Terörsüz Türkiye Süreci: Bir Ara Değerlendirme İhtiyacı |
II. Çözüm Süreci’nde bahar havası esiyor. Demokratik kamuoyu Demirtaş’ın serbest bırakılması ile Meclis Komisyonunun Öcalan’la görüşmesi olasılıklarını ciddi biçimde tartışmakta. Önce Erdoğan ile DEM-İmralı heyeti arasındaki görüşme, ardından ise Bahçeli’nin Demirtaş’ın tahliye edilmesini salık veren açıklaması süreci hızlandırdı. Bu noktada bir ara değerlendirme yapmak, “çözüm süreci neyi çözüyor” sorusunu hakkaniyetli bir şekilde değerlendirmek gerekli.
Öncelikle Demirtaş’ın tahliye ihtimalini hukuk politik bir düzlemde yeniden ele almalıyız. Çünkü Türkiye’de bir süredir AİHM ve AYM kararlarının uygulanması noktasında ciddi bir tartışma var. Siyasi iktidar bazı kararların uygulanmasından yana tavır alırken, çoğu kez mevzuatın gereğini yapmıyor. Cemevlerinin ibadethane olarak tanınması, zorunlu din dersi, Can Atalay’ın tahliyesi ve Tayfun Kahraman’ın yeniden yargılanması gibi meselelerde verilen kararlar alt derece mahkemelerde uygulanmadı.
Şüphesiz ki bu kaotik durum sadece siyaset-yargı ilişkisinin inişli çıkışlı seyriyle ilgili değil. AİHM kararlarının uygulaması noktasında mevzuatta boşluklar var. Aynı durum AYM kararları için de geçerli. Hukuk ve ceza usul kanunlarında AYM’nin ihlal kararı sonrasında yapılan iş ve işlemler açıkça düzenlenmeli. Ayrıca AYM’nin diğer yüksek mahkemeler karşısındaki üstün konumunun anayasa metninde açıkça yer alması gerekiyor. Aksi taktirde Yargıtay, Danıştay ve alt mahkemeler yetki aşımı iddiasıyla AYM’ye karşı direnmeye devam edecek. Tabii bu arada Bahçeli’nin tahliye talebi açıklamasından sonra tahliye gelmesi durumda yargının siyasallaştığına yönelik yorum ve eleştiriler daha da yoğunlaşacaktır.
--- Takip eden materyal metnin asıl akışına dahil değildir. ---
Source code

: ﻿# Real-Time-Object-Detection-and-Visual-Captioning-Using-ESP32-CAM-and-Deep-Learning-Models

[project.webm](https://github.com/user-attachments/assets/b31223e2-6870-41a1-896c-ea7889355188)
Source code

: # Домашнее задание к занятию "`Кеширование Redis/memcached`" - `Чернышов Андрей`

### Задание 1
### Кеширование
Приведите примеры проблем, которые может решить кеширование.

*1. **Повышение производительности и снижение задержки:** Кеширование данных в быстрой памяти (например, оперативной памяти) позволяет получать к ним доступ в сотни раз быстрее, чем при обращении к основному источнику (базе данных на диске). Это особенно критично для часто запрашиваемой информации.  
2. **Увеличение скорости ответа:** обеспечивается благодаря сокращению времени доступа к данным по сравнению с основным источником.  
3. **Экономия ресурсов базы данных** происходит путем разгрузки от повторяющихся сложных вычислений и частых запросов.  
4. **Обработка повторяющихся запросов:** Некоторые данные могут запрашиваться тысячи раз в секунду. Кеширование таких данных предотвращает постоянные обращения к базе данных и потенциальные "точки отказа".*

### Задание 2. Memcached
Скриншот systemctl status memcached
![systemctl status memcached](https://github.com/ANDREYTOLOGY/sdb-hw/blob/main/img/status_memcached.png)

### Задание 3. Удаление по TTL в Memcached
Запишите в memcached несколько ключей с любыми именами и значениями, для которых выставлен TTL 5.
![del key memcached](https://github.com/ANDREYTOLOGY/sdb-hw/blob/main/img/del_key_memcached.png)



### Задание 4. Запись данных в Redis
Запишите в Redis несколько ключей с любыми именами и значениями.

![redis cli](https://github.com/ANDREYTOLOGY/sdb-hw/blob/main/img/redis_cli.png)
AİHM kararlarının sıklıkla uygulanmadığı bir hukuk politikte seçici ve özel bir şekilde Demirtaş kararı uygulanırsa ortaya çıkan sonucu bağımsız yargının bir değerlendirmesi olarak görmek hiç de kolay olmayacak. Düşük bir ihtimal, ama mahkemenin Demirtaş’ı AİHM........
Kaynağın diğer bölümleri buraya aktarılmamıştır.